Il mare avanza, e l’Italia rischia di perdere una parte importante delle proprie coste. Secondo il Rapporto “Paesaggi sommersi” della Società Geografica Italiana, presentato martedì 28 ottobre, a Roma, entro il 2050 circa il 20% delle spiagge italiane potrebbe finire sommerso. Entro la fine del secolo, poi, la quota potrebbe arrivare al 40%. Un processo che, se non contrastato, potrebbe costringere oltre 800 mila persone a lasciare le proprie case. Lo studio traccia una mappa dettagliata delle aree più vulnerabili: in prima linea l’Alto Adriatico e la costa intorno al Gargano. Per di più, il rischio riguarda anche diversi tratti tirrenici tra Toscana e Campania, e le zone costiere della Sardegna, in particolare quelle di Cagliari e Oristano. Tra i luoghi più esposti figurano anche il Delta del Po e la Laguna di Venezia.
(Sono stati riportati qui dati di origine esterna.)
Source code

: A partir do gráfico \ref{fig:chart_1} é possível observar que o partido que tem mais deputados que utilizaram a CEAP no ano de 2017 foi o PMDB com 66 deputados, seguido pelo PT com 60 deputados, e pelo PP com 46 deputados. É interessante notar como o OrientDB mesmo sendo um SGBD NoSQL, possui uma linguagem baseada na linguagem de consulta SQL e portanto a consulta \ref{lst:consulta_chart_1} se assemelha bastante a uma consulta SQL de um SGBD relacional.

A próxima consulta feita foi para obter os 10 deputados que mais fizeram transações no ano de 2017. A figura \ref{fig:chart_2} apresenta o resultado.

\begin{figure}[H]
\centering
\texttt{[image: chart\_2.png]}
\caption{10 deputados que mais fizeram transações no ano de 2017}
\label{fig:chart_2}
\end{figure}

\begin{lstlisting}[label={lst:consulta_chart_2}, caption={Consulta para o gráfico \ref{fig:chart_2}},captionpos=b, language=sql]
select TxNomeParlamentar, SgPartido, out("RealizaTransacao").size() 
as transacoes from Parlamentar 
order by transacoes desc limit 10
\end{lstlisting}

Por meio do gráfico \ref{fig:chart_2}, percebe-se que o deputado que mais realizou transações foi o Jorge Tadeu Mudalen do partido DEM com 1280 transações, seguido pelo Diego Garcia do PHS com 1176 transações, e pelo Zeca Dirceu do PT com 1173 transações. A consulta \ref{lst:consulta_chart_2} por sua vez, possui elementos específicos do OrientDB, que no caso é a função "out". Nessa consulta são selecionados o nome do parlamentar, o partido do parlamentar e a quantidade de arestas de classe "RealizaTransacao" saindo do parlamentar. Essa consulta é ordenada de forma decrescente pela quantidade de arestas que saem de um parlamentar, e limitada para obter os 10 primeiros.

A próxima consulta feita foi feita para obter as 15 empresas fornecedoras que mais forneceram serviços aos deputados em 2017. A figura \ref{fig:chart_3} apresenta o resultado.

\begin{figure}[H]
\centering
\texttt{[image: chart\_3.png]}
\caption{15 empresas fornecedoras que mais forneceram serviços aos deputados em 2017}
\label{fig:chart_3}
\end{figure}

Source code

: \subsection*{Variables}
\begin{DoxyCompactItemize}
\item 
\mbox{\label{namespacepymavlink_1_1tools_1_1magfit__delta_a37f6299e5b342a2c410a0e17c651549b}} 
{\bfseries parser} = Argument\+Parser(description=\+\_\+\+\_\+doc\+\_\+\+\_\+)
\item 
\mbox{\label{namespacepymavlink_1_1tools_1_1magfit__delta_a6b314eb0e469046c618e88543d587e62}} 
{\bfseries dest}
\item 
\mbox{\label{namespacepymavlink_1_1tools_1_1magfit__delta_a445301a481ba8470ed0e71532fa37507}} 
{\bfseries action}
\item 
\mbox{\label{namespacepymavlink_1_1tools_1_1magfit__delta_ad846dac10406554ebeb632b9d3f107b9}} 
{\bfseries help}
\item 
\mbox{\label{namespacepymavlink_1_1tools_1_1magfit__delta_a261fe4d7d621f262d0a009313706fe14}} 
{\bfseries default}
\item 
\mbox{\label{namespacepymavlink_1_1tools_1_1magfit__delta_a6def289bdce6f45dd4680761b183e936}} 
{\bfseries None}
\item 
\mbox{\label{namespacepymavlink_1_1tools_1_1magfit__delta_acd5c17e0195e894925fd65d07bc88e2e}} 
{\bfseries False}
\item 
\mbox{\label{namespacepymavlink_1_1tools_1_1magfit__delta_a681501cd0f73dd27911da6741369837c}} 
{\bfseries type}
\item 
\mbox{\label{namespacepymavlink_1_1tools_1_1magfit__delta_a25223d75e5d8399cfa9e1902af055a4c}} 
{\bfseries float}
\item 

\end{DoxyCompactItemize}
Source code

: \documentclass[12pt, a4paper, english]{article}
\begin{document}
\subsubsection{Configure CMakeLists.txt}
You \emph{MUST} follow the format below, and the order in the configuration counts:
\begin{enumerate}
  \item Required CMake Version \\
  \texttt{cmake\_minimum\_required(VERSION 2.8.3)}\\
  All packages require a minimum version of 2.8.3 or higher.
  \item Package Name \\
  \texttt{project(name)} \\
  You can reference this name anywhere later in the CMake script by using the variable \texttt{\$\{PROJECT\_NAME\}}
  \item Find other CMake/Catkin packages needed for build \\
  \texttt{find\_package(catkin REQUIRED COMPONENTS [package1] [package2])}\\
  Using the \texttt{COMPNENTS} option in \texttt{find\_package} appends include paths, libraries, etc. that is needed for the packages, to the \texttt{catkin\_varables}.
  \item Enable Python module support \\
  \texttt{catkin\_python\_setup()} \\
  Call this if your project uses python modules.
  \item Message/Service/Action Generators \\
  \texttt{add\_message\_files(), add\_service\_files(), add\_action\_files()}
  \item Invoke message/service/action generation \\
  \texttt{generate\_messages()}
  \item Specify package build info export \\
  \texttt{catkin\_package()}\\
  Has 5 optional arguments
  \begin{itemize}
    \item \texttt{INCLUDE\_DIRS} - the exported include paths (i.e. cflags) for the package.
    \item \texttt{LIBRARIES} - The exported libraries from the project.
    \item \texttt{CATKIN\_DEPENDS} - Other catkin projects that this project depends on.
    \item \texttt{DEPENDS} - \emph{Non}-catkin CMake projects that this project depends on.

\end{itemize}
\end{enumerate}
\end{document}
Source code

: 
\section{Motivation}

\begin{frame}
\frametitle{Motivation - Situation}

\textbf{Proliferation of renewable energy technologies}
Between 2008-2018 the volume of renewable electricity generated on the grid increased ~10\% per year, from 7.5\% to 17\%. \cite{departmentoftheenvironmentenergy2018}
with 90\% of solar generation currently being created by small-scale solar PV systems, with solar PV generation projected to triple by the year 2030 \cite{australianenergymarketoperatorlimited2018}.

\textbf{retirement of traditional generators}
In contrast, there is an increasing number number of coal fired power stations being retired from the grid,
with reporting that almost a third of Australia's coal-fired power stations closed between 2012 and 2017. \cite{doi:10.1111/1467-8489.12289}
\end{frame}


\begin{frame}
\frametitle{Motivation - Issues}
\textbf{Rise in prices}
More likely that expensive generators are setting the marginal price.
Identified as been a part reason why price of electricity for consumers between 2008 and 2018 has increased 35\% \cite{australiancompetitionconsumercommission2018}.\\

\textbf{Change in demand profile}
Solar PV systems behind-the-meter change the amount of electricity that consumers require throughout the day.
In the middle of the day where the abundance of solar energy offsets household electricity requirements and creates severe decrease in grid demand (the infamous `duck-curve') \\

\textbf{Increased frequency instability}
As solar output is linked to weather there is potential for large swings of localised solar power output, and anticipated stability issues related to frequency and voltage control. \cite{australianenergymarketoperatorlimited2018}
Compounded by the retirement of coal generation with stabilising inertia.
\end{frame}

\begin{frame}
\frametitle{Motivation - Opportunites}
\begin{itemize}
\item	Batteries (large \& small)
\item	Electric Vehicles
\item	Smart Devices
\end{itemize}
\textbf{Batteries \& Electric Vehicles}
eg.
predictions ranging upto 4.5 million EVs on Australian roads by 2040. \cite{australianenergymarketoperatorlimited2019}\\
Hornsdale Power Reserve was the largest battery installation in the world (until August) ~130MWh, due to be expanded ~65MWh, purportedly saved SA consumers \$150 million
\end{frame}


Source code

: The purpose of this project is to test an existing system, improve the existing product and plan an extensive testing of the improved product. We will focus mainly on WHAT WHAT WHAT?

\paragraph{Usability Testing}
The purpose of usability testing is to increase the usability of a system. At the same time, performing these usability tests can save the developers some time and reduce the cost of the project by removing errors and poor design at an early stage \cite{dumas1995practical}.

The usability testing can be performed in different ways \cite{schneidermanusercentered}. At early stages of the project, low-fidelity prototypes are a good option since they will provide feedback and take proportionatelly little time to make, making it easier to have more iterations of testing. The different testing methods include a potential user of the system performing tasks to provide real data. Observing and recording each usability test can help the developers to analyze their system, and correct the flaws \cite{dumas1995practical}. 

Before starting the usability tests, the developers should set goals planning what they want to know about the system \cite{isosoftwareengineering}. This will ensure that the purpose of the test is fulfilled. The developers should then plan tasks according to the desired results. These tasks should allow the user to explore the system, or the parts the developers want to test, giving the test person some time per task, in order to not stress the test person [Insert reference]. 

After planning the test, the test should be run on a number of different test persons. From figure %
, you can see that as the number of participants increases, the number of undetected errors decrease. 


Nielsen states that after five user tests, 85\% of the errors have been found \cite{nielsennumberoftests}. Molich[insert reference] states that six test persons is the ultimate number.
Queste ultime sono aree “anfibie”, dove l’innalzamento del livello del mare minaccia la sopravvivenza stessa degli ecosistemi lagunari.

I rischi per i porti e le aree agricole
Oltre alle spiagge, il rischio riguarda anche le infrastrutture portuali, metà delle quali potrebbe subire danni gravi entro fine secolo. Più del 10% delle superfici agricole costiere è minacciato dalla salinizzazione dei terreni, fenomeno che nel 2023 ha fatto risalire il cuneo salino nel Delta del Po per oltre 20 chilometri, compromettendo coltivazioni e riserve d’acqua dolce. Il rapporto sottolinea anche i limiti delle difese costiere artificiali: oggi le barriere proteggono più di un quarto delle coste basse italiane, ma contribuiscono a lungo termine ad aggravare l’erosione e saranno sempre più costose e meno efficaci. «Occorrerebbe una netta inversione di tendenza – spiega Claudio Cerreti, presidente della Società Geografica Italiana, ripreso dall’ANSA –. Le nostre coste sono ormai fortemente artificializzate, e questo impedisce alle dinamiche naturali di adattarsi all’innalzamento del mare o alle mareggiate. Rinaturalizzare il più possibile potrebbe essere una strategia efficace».

La responsabilità del turismo di massa
La pressione turistica è un altro fattore critico. I comuni costieri offrono oltre la metà dei posti letto turistici italiani (57%), ma lo sviluppo incontrollato delle strutture sta aggravando la fragilità del territorio. Le aree protette, che coprono circa il 10% delle acque e delle coste nazionali, sono spesso prive di piani di gestione adeguati, riducendo la loro capacità di tutelare la biodiversità marina. Nonostante la gravità del quadro, Cerreti invita a non cadere nel catastrofismo: «Proviamo a proporre ai decisori politici un quadro equilibrato e, su quella base, interventi concreti di mitigazione. Il problema è serio, ma può essere affrontato con una pianificazione consapevole».